REPUBLIKA.CO.ID, Satu femonena menarik yang menggambarkan tradisi keilmuan yang berlaku di masa salaf adalah budaya bertanya kepada pakar, istifta.
Mereka yang menemukan berbagai persoalan merujuk dan mencari keterangan kepada para ahli. Ini didasari oleh sikap kehati-hatian dan rasa percaya terhadap sosok yang dipandang memiliki penguasaan lebih.
Surat An-Nahl ayat 43 menjadi dasar pemikiran pentingnya mengembalikan permasalahan pada ahli di bidangnya. Tak terkecuali dalam masalah keagamaan. Allah SWT berfirman, “Bertanyalah kepada ahli ilmu jika kalian tidak mengetahui.”
Tugas memberikan fatwa itu diemban pula oleh seorang pakar dan penghafal hadis, Al-Hafidz Ibnu Hajar Al-Asqalani (852 H). Ulama terkemuka kelahiran Mesir, 13 Ramadhan 773 itu memberikan fatwa-fatwa kepada para murid dan masyarakat pada zaman itu.
Fatwa tersebut ada yang disampaikan secara langsung dan ada pula yang ditulis tangan dan dikirim dari berbagai wilayah. Pertanyaan-pertanyaan yang disampaikan para murid dan masyarakat kepada Ibnu Hajar dijawab sendiri dengan goresan penanya. Di antaranya terdokumentasikan dan tersebar di berbagai karya yang ditulis oleh ulama, mulai dari fikih, hadis, hingga biografi.
Salah satu kitab yang mengumpulkan koleksi ragam jawaban Ibnu Hajar atas pertanyaan masyarakat dan muridnya itu adalah kitab Al-Ajwibat Ibnu Hajar Al-Asqalani. Kitab itu berisikan jawaban Ibnu Hajar atas berbagai persoalan yang dipertanyakan oleh sejumlah muridnya, antara lain Imam As-Sakhawi.
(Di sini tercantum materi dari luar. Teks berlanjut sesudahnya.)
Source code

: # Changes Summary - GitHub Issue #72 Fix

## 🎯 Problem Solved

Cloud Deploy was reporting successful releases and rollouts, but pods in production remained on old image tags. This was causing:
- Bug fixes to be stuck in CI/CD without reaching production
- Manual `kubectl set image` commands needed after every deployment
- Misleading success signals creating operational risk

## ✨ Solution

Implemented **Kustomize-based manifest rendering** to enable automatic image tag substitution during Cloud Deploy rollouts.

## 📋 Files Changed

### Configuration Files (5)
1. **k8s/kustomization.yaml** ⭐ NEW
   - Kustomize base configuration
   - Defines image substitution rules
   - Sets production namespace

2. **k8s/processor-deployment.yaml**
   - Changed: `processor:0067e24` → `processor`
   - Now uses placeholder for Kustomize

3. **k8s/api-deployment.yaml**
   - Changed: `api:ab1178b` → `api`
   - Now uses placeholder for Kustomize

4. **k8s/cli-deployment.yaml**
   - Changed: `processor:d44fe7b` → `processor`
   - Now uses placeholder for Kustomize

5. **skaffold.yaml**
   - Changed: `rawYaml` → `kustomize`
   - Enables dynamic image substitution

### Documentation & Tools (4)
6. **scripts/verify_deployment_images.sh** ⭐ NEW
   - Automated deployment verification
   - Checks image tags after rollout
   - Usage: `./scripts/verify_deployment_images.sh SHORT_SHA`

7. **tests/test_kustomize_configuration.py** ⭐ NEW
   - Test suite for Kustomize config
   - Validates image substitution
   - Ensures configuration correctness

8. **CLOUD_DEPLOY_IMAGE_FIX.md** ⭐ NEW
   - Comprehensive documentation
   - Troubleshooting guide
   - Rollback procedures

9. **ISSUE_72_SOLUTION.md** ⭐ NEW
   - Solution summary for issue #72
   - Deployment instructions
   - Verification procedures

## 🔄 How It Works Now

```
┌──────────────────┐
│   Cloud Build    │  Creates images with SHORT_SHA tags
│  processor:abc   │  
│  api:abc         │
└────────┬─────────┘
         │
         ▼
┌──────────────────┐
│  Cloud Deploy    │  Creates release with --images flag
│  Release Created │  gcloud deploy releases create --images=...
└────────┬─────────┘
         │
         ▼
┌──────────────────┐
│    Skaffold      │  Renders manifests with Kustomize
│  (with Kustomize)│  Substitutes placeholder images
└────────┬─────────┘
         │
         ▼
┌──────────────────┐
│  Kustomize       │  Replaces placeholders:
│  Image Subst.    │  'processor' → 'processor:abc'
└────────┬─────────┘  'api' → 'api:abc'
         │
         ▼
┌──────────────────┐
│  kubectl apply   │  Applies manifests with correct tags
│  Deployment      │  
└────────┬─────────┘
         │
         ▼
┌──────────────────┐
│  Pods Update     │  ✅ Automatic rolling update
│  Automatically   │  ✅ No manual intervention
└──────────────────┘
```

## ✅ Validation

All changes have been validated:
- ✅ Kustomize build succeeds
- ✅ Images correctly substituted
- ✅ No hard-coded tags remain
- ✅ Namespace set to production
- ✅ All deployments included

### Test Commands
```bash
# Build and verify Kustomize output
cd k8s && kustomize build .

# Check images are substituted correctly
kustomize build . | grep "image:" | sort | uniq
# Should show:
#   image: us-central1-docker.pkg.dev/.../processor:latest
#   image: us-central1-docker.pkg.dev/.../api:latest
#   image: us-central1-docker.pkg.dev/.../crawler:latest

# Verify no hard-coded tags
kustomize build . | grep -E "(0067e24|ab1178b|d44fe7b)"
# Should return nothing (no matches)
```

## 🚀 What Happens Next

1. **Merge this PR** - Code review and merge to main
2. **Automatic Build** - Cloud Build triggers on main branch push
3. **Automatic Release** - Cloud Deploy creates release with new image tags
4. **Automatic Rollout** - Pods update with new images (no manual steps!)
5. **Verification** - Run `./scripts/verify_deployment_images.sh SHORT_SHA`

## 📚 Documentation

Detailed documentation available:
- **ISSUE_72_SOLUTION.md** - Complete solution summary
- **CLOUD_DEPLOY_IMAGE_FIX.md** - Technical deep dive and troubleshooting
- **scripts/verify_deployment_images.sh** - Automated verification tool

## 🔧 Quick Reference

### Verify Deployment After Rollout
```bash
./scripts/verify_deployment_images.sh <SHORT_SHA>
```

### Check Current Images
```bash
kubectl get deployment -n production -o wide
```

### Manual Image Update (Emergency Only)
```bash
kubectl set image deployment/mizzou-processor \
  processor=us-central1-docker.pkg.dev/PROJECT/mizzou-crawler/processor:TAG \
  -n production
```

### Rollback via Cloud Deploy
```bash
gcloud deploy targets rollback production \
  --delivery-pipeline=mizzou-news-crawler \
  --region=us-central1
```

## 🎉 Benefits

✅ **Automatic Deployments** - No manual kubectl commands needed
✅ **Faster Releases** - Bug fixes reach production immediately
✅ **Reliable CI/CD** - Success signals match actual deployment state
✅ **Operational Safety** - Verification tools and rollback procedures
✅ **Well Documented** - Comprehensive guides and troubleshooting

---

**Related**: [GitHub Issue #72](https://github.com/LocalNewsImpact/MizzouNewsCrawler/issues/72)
Pertanyaan tersebut diajukan oleh murid-murid melalui tulisan tangan yang dikirim dari berbagai wilayah. Permintaan fatwa kepada Ibnu Hajar itu ada yang datang dari Makkah dan Baitul Maqdis. Sementara Ibnu Hajar kala itu berdomisili di Mesir. Berbagai pertanyaan itu dikumpulkan per kategori dan dikirimkan secara kolektif.
Ada tiga pengirim pertanyaan utama dari kumpulan fatwa Ibnu Hajar itu. Ketiganya adalah Syamsuddin bin Muhammad bin Al-Khidir Al-Mishri, Umar bin Fahad Al-Hasyimi Al-Makki, serta Zainuddin Ridwan bin muhamad bin Yusuf Al-Aqabi. Dalam kitab itu, kita juga dapat menyaksikan sisi kerendahan hati seorang Ibnu Hajar.